Locate the line bearing "159. Successfully forked" in the material below, then reproduce it and each following line up to and including the line bearing "179. Successfully forked".

.....

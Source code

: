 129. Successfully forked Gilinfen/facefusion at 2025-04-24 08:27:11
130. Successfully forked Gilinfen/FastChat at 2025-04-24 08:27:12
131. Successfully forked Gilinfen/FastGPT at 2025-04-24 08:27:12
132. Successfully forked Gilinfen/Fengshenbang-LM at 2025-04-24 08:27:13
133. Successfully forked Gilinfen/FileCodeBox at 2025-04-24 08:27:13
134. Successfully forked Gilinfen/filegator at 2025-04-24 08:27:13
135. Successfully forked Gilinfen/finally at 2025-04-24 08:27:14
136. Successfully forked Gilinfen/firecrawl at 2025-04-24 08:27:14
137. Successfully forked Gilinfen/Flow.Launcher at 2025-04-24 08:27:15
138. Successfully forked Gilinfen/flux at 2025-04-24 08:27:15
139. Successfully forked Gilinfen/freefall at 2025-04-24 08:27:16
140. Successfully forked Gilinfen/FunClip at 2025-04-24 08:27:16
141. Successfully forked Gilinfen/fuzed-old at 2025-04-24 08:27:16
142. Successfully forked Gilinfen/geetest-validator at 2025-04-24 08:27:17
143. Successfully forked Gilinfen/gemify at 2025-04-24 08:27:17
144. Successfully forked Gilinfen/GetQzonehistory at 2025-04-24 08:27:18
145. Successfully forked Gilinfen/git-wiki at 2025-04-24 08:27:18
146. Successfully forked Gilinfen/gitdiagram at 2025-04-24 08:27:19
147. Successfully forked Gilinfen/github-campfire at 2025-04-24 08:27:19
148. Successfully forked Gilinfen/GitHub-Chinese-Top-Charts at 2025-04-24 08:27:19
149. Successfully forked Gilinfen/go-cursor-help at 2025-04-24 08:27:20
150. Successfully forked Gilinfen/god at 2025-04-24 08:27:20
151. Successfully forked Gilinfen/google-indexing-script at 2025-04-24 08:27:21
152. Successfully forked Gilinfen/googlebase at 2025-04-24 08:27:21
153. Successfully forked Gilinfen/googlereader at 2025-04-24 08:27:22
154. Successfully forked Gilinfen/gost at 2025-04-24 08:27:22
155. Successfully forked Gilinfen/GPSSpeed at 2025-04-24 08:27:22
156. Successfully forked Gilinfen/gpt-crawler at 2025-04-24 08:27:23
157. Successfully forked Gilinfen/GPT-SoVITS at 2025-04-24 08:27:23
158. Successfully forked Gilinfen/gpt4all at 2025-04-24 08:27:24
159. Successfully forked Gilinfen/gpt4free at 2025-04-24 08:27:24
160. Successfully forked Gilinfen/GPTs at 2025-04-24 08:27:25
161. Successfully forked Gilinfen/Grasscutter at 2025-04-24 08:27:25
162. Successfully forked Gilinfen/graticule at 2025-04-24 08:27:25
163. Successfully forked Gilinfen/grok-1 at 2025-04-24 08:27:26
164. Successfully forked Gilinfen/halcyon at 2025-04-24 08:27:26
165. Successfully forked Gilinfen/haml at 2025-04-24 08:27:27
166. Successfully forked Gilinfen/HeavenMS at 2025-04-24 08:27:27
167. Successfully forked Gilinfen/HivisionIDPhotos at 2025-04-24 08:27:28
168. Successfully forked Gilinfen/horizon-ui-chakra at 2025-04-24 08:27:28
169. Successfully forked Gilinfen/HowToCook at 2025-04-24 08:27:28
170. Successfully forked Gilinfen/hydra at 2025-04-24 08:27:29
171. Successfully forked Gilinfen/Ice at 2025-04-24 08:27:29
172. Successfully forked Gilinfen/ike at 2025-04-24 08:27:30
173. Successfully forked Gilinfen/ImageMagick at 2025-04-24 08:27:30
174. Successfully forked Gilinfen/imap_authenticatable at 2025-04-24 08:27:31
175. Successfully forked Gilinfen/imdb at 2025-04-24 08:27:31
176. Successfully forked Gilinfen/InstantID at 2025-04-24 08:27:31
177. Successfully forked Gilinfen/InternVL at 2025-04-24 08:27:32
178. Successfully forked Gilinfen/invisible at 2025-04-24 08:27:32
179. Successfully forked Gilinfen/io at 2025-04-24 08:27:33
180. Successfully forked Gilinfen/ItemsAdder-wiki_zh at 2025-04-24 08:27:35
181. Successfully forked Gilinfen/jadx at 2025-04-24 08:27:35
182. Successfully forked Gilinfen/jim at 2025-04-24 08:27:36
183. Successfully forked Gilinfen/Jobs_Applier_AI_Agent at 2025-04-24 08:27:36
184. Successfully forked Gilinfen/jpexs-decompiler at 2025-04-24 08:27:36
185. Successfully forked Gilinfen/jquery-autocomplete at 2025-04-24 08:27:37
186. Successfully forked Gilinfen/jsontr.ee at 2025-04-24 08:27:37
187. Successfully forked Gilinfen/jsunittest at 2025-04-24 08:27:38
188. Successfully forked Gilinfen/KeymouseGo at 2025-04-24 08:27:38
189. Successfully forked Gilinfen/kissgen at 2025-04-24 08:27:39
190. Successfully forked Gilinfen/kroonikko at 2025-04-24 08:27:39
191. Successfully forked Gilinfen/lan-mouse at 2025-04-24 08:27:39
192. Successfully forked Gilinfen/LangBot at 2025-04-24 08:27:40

.....

* **SOLUTION**
159. Successfully forked Gilinfen/gpt4free at 2025-04-24 08:27:24
160. Successfully forked Gilinfen/GPTs at 2025-04-24 08:27:25
161. Successfully forked Gilinfen/Grasscutter at 2025-04-24 08:27:25
162. Successfully forked Gilinfen/graticule at 2025-04-24 08:27:25
163. Successfully forked Gilinfen/grok-1 at 2025-04-24 08:27:26
164. Successfully forked Gilinfen/halcyon at 2025-04-24 08:27:26
165. Successfully forked Gilinfen/haml at 2025-04-24 08:27:27
166. Successfully forked Gilinfen/HeavenMS at 2025-04-24 08:27:27
167. Successfully forked Gilinfen/HivisionIDPhotos at 2025-04-24 08:27:28
168. Successfully forked Gilinfen/horizon-ui-chakra at 2025-04-24 08:27:28
169. Successfully forked Gilinfen/HowToCook at 2025-04-24 08:27:28
170. Successfully forked Gilinfen/hydra at 2025-04-24 08:27:29
171. Successfully forked Gilinfen/Ice at 2025-04-24 08:27:29
172. Successfully forked Gilinfen/ike at 2025-04-24 08:27:30
173. Successfully forked Gilinfen/ImageMagick at 2025-04-24 08:27:30
174. Successfully forked Gilinfen/imap_authenticatable at 2025-04-24 08:27:31
175. Successfully forked Gilinfen/imdb at 2025-04-24 08:27:31
176. Successfully forked Gilinfen/InstantID at 2025-04-24 08:27:31
177. Successfully forked Gilinfen/InternVL at 2025-04-24 08:27:32
178. Successfully forked Gilinfen/invisible at 2025-04-24 08:27:32
179. Successfully forked Gilinfen/io at 2025-04-24 08:27:33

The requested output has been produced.